Kateryna souligne l'importance de créer des routines autour des exercices mentaux, mais aussi les défis que représente le fait d'amener des personnes renfermées à s'ouvrir. L'héritage soviétique perdure en Ukraine de plusieurs façons, notamment dans la perception des troubles psychiques.

– Il existe une stigmatisation de la santé mentale en Ukraine. À l'époque soviétique, recevoir un traitement pour sa santé ou ses troubles psychiques était perçu comme une punition. Une partie importante de notre travail consiste donc à apprendre aux participants à être d'abord ouverts au traitement, et à terme à prendre soin d'eux-mêmes.

Repower est une organisation à but non lucratif et dépend donc du soutien et des dons d'acteurs externes. Aujourd'hui, elle a établi des partenariats avec plusieurs entreprises et organisations suédoises, ainsi qu'un soutien de l'Agence suédoise de défense civile (Myndigheten för civilt försvar).

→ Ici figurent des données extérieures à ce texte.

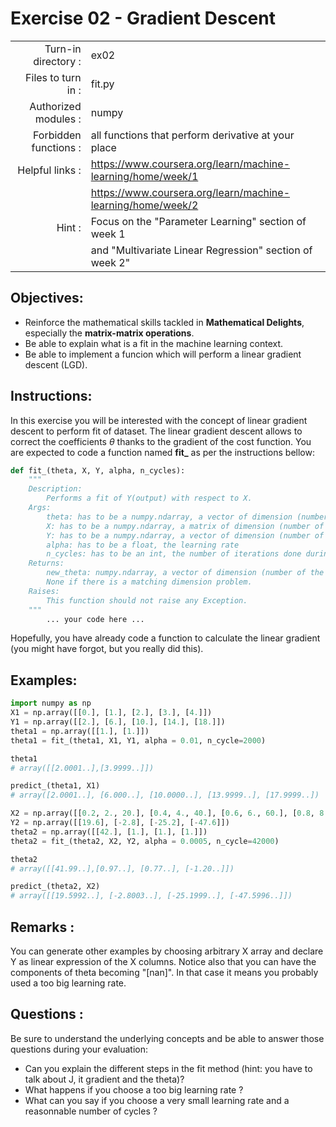 # Exercise 02 - Gradient Descent

|                         |                     |
| -----------------------:| ------------------  |
|   Turn-in directory :   |  ex02               |
|   Files to turn in :    |  fit.py             |
|   Authorized modules :  |  numpy              |
|   Forbidden functions : |  all functions that perform derivative at your place         |
|   Helpful links :       |  https://www.coursera.org/learn/machine-learning/home/week/1 |
|                         | https://www.coursera.org/learn/machine-learning/home/week/2  |
|   Hint :                |  Focus on the "Parameter Learning" section of week 1         |
|                         | and "Multivariate Linear Regression" section of week 2"      |

## Objectives:

* Reinforce the mathematical skills tackled in **Mathematical Delights**, especially the __matrix-matrix operations__.
* Be able to explain what is a fit in the machine learning context.
* Be able to implement a funcion which will perform a linear gradient descent (LGD).


## Instructions:

In this exercise you will be interested with the concept of linear gradient descent to perform fit of dataset. The linear gradient descent allows to correct the coefficients $\theta$ thanks to the gradient of the cost function.
You are expected to code a function named __fit\___ as per the instructions bellow:
``` python
def fit_(theta, X, Y, alpha, n_cycles):
	"""
	Description:
		Performs a fit of Y(output) with respect to X.
	Args:
		theta: has to be a numpy.ndarray, a vector of dimension (number of features + 1, 1).
		X: has to be a numpy.ndarray, a matrix of dimension (number of training examples, number of features).
		Y: has to be a numpy.ndarray, a vector of dimension (number of training examples, 1).
		alpha: has to be a float, the learning rate
		n_cycles: has to be an int, the number of iterations done during the gradient descent
	Returns:
		new_theta: numpy.ndarray, a vector of dimension (number of the features +1,1).
		None if there is a matching dimension problem.
	Raises:
		This function should not raise any Exception.
	"""
		... your code here ...
```
Hopefully, you have already code a function to calculate the linear gradient (you might have forgot, but you really did this).


## Examples:

```python
import numpy as np
X1 = np.array([[0.], [1.], [2.], [3.], [4.]])
Y1 = np.array([[2.], [6.], [10.], [14.], [18.]])
theta1 = np.array([[1.], [1.]])
theta1 = fit_(theta1, X1, Y1, alpha = 0.01, n_cycle=2000)

theta1
# array([[2.0001..],[3.9999..]])

predict_(theta1, X1)
# array([2.0001..], [6.000..], [10.0000..], [13.9999..], [17.9999..])

X2 = np.array([[0.2, 2., 20.], [0.4, 4., 40.], [0.6, 6., 60.], [0.8, 8., 80.]])
Y2 = np.array([[19.6], [-2.8], [-25.2], [-47.6]])
theta2 = np.array([[42.], [1.], [1.], [1.]])
theta2 = fit_(theta2, X2, Y2, alpha = 0.0005, n_cycle=42000)

theta2
# array([[41.99..],[0.97..], [0.77..], [-1.20..]])

predict_(theta2, X2)
# array([[19.5992..], [-2.8003..], [-25.1999..], [-47.5996..]])
```


## Remarks :

You can generate other examples by choosing arbitrary X array and declare Y as linear expression of the X columns. Notice also that you can have the components of theta becoming "[nan]". In that case it means you probably used a too big learning rate.


## Questions :

Be sure to understand the underlying concepts and be able to answer those questions during your evaluation:
* Can you explain the different steps in the fit method (hint: you have to talk about J, it gradient and the theta)?
* What happens if you choose a too big learning rate ?
* What can you say if you choose a very small learning rate and a reasonnable number of cycles ?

Si vous pouviez vous adresser aux acteurs suédois et nordiques, comment souhaiteriez-vous les atteindre ?

– J'entends souvent dire que l'Ukraine ne défend pas seulement notre propre pays, mais aussi l'Europe. C'est réconfortant à entendre. En même temps, j'ai l'impression qu'en pratique, la responsabilité repose en grande partie sur nous, et que nous avons besoin d'aide. Si nous parvenons à renforcer la santé mentale et la résilience des soignants et des médecins, nous pourrons sauver davantage de personnes en première ligne. C'est vraiment aussi simple que cela. Si des entreprises, des partenaires ou des communautés locales en Suède souhaitent investir dans la santé mentale des soignants — qui sont en pratique le ciment de la société — cela signifie que l'Ukraine pourra tenir plus longtemps et remporter cette guerre, déclare Kateryna Serdiuk.